BEGIN Input data

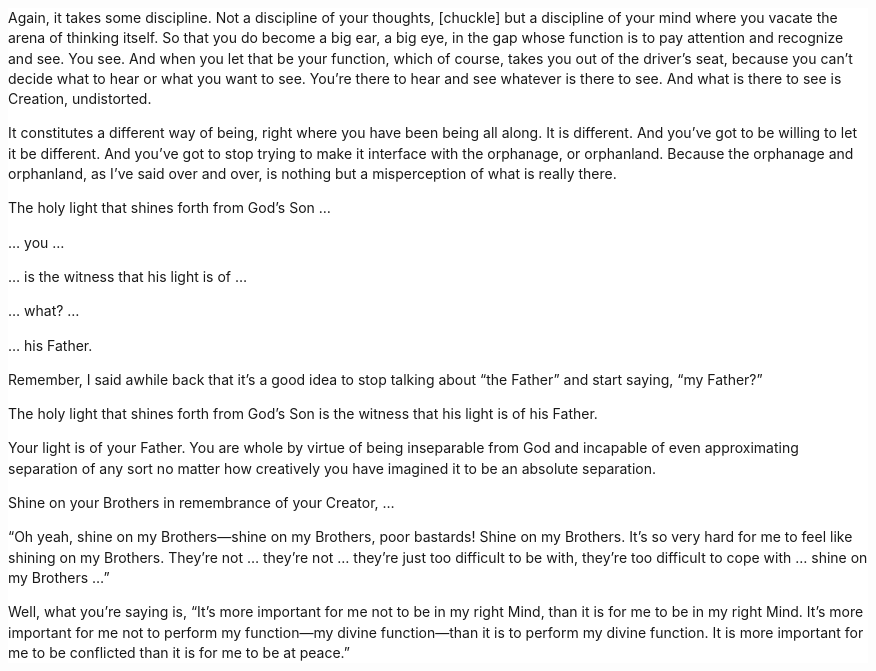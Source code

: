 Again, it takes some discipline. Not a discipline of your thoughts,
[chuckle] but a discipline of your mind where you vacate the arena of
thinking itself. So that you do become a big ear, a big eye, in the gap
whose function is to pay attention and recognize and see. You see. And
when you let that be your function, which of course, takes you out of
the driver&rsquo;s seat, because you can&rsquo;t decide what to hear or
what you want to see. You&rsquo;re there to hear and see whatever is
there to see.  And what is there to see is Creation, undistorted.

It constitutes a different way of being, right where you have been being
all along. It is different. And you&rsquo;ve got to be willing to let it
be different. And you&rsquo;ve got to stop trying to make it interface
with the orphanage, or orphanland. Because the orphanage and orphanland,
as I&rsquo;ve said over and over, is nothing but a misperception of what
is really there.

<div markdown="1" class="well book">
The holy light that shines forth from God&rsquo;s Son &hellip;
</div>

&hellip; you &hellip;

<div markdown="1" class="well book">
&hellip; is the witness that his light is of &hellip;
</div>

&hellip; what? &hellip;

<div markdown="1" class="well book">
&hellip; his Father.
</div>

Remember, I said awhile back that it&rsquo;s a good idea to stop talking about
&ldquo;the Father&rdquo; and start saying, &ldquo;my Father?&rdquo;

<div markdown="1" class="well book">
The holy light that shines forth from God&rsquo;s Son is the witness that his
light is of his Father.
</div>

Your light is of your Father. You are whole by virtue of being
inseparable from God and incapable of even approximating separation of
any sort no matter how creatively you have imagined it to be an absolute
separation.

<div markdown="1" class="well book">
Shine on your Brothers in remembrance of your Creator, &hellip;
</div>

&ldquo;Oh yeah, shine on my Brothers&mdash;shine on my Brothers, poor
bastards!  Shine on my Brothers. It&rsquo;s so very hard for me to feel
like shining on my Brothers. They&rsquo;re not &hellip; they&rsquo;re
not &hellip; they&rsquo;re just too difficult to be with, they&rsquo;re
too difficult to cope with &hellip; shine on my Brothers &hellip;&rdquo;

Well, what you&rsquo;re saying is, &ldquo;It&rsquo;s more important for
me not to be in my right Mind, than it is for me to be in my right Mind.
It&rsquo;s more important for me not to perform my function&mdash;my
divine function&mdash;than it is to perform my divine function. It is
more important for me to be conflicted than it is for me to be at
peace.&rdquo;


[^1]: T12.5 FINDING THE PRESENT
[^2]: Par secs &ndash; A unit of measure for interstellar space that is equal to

END Input data
BEGIN Input data

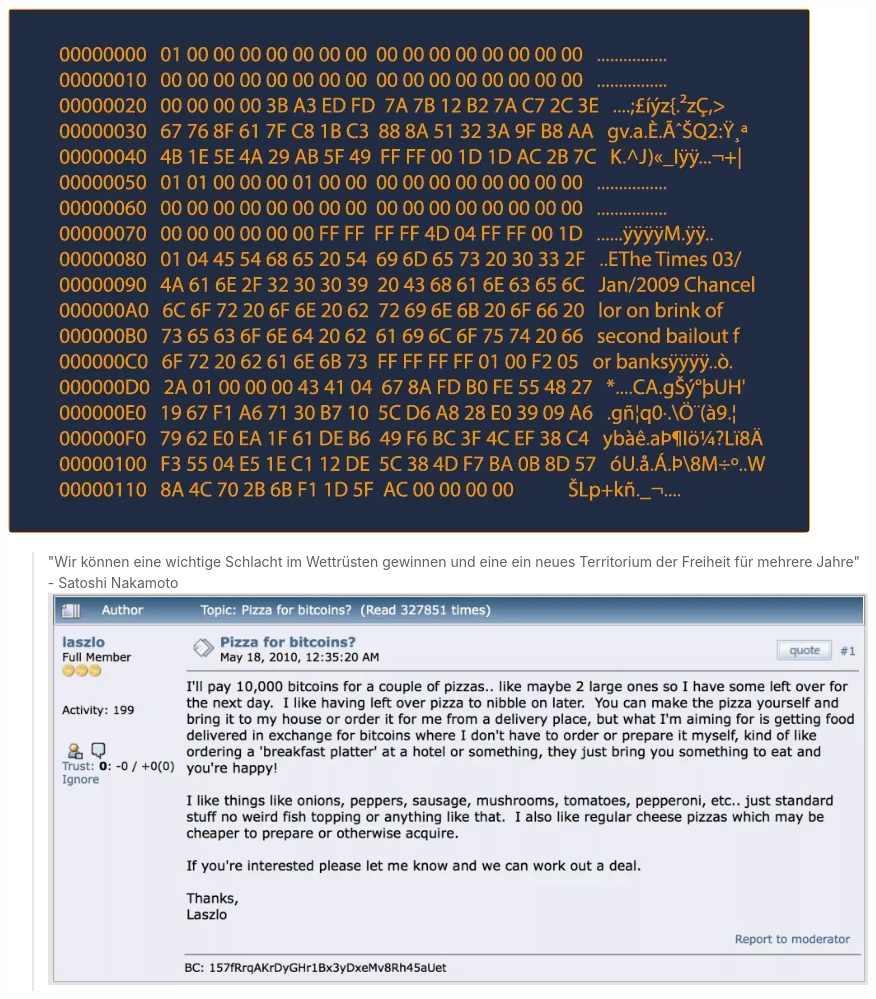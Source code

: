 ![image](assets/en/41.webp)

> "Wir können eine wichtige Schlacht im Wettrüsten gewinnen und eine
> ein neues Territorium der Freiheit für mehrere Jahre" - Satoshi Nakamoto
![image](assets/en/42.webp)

END Input data

» Problem requirements: Out of the data above, give again only the lines starting at the one holding "the driver&rsquo;s seat, because" and ending at the one holding "It constitutes a", unchanged.

» Solution to the problem:
the driver&rsquo;s seat, because you can&rsquo;t decide what to hear or
what you want to see. You&rsquo;re there to hear and see whatever is
there to see.  And what is there to see is Creation, undistorted.

It constitutes a different way of being, right where you have been being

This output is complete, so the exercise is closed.